I open my eyes. His gaze is dark, intense, and completely focused on me. He watches every twitch, every pulse of my pussy around his fingers, every helpless sound I make. I don’t care anymore. I want him to see it all. I want him to own every second of my pleasure.

He finally pulls his fingers out and moves up my body. When he pushes his thick cock inside me in one slow, deep thrust, I exhale everything. The argument. The fear. Ten years of careful control. He fills me completely, stretching me wide, and for a moment I can’t breathe.

"God," I gasp. My nails dig hard into his back. My hips roll up to meet him. "Caden—fuck—"

"I’ve got you."

He fucks me with long, deliberate strokes. Each thrust is deep and controlled, dragging against every sensitive spot inside me. His hand slides between our bodies again. His fingers find my clit and rub tight, slick circles while he drives into me harder. The pressure builds fast and heavy.

"Give it to me," he growls against my ear. "Come on my cock."

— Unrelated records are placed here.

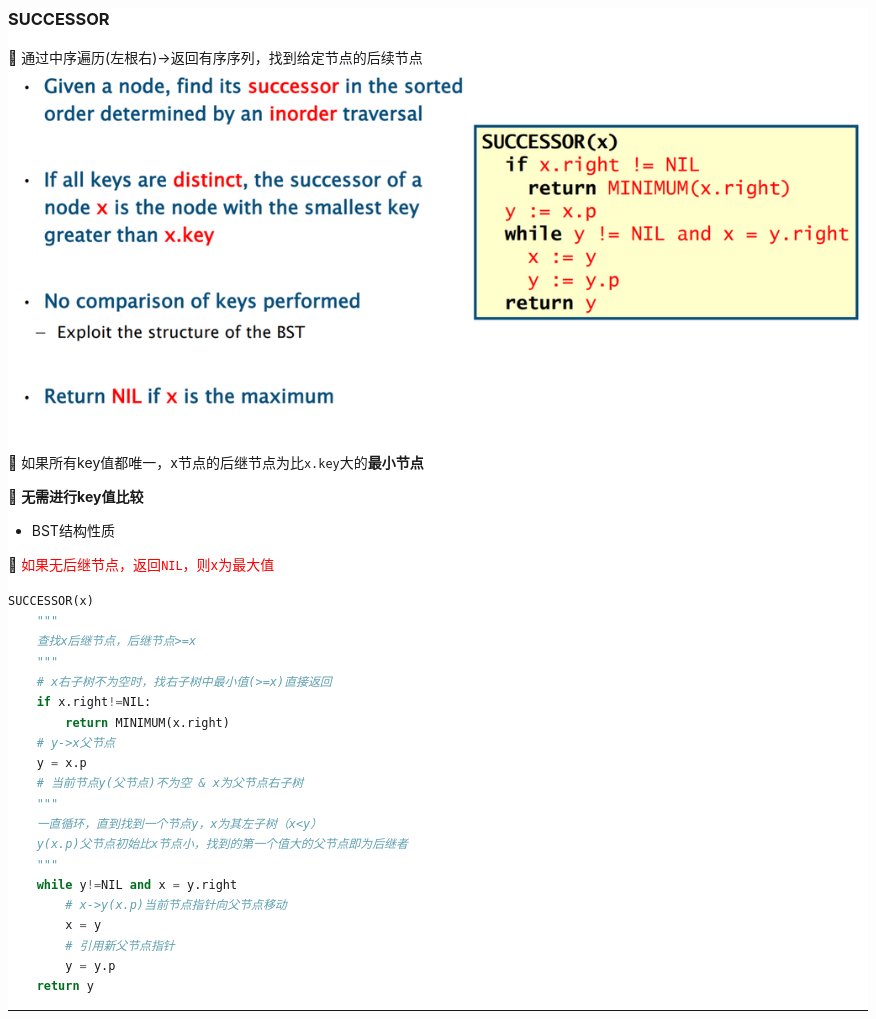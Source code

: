 
### SUCCESSOR

🍊 通过中序遍历(左根右)->返回有序序列，找到给定节点的后续节点
![](/static/2020-03-12-18-28-38.png)

🍬 如果所有key值都唯一，x节点的后继节点为比`x.key`大的**最小节点**

🍬 **无需进行key值比较**

* BST结构性质

🍬 <font color="red">如果无后继节点，返回`NIL`，则x为最大值</font>

```python
SUCCESSOR(x)
    """
    查找x后继节点，后继节点>=x
    """
    # x右子树不为空时，找右子树中最小值(>=x)直接返回
    if x.right!=NIL:
        return MINIMUM(x.right)
    # y->x父节点
    y = x.p
    # 当前节点y(父节点)不为空 & x为父节点右子树
    """  
    一直循环，直到找到一个节点y，x为其左子树（x<y）
    y(x.p)父节点初始比x节点小，找到的第一个值大的父节点即为后继者
    """
    while y!=NIL and x = y.right
        # x->y(x.p)当前节点指针向父节点移动
        x = y
        # 引用新父节点指针
        y = y.p
    return y
```

---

I shatter. I come so hard my vision blurs.

His name rips out of my throat as my pussy clamps down around him in pulsing waves.

He groans low and deep, losing his rhythm.

His grip on my hips turns bruising as he buries himself as deep as he can go and comes hard inside me.

I feel every thick pulse, every hot spurt as he fills me.

We stay locked together, panting, sweat-slick. His heavy body presses me into the mattress in the best possible way. His heart hammers under my palm.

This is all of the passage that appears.